*** Opening DATA UNDER STUDY ***

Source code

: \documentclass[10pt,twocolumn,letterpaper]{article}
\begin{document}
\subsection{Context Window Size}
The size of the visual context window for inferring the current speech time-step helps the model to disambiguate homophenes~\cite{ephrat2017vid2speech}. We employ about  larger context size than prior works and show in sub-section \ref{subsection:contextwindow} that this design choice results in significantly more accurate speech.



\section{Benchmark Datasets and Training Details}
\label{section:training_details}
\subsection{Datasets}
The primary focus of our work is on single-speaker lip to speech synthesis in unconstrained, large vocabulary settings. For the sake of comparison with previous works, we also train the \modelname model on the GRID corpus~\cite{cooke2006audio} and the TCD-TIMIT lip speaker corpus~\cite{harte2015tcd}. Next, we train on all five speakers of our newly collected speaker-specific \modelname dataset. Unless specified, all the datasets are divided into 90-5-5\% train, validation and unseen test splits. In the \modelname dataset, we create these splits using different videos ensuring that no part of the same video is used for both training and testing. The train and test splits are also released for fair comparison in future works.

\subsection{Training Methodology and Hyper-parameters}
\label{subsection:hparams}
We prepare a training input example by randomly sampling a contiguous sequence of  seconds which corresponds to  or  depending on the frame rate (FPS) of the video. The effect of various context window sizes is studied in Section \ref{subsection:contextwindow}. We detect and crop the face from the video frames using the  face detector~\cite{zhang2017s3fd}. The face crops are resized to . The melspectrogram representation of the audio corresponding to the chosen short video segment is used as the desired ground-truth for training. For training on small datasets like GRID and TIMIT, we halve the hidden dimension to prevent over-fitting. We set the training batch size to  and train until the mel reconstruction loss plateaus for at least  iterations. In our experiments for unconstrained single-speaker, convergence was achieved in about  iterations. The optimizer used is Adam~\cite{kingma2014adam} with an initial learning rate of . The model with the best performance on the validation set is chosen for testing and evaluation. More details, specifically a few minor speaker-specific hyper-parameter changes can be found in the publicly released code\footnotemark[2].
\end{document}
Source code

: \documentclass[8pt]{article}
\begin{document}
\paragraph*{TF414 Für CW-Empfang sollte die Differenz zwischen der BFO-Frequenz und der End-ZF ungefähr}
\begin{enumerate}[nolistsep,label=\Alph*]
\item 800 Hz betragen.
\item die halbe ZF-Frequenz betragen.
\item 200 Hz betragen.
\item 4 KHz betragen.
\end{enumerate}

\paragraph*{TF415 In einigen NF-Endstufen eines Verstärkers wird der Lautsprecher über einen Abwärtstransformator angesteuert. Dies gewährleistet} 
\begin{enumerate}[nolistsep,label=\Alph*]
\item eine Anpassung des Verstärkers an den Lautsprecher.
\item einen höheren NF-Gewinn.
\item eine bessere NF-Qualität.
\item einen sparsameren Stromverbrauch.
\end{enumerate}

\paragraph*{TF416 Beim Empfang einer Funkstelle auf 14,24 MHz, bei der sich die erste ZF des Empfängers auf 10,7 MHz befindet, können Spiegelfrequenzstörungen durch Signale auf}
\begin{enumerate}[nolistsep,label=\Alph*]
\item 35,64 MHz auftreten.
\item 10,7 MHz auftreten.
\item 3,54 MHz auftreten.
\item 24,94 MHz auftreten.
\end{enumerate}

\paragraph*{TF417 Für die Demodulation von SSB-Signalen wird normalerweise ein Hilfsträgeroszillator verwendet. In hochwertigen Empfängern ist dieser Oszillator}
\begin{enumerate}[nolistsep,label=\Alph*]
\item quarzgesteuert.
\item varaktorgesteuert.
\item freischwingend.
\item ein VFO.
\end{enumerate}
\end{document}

*** Closing DATA UNDER STUDY ***

**ACTIVITY:** Type out exactly the span of lines from the one with "Beim Empfang einer" to the end of the material above, counting both end lines, and nothing else.

**TASK RESPONSE:**
\paragraph*{TF416 Beim Empfang einer Funkstelle auf 14,24 MHz, bei der sich die erste ZF des Empfängers auf 10,7 MHz befindet, können Spiegelfrequenzstörungen durch Signale auf}
\begin{enumerate}[nolistsep,label=\Alph*]
\item 35,64 MHz auftreten.
\item 10,7 MHz auftreten.
\item 3,54 MHz auftreten.
\item 24,94 MHz auftreten.
\end{enumerate}

\paragraph*{TF417 Für die Demodulation von SSB-Signalen wird normalerweise ein Hilfsträgeroszillator verwendet. In hochwertigen Empfängern ist dieser Oszillator}
\begin{enumerate}[nolistsep,label=\Alph*]
\item quarzgesteuert.
\item varaktorgesteuert.
\item freischwingend.
\item ein VFO.
\end{enumerate}
\end{document}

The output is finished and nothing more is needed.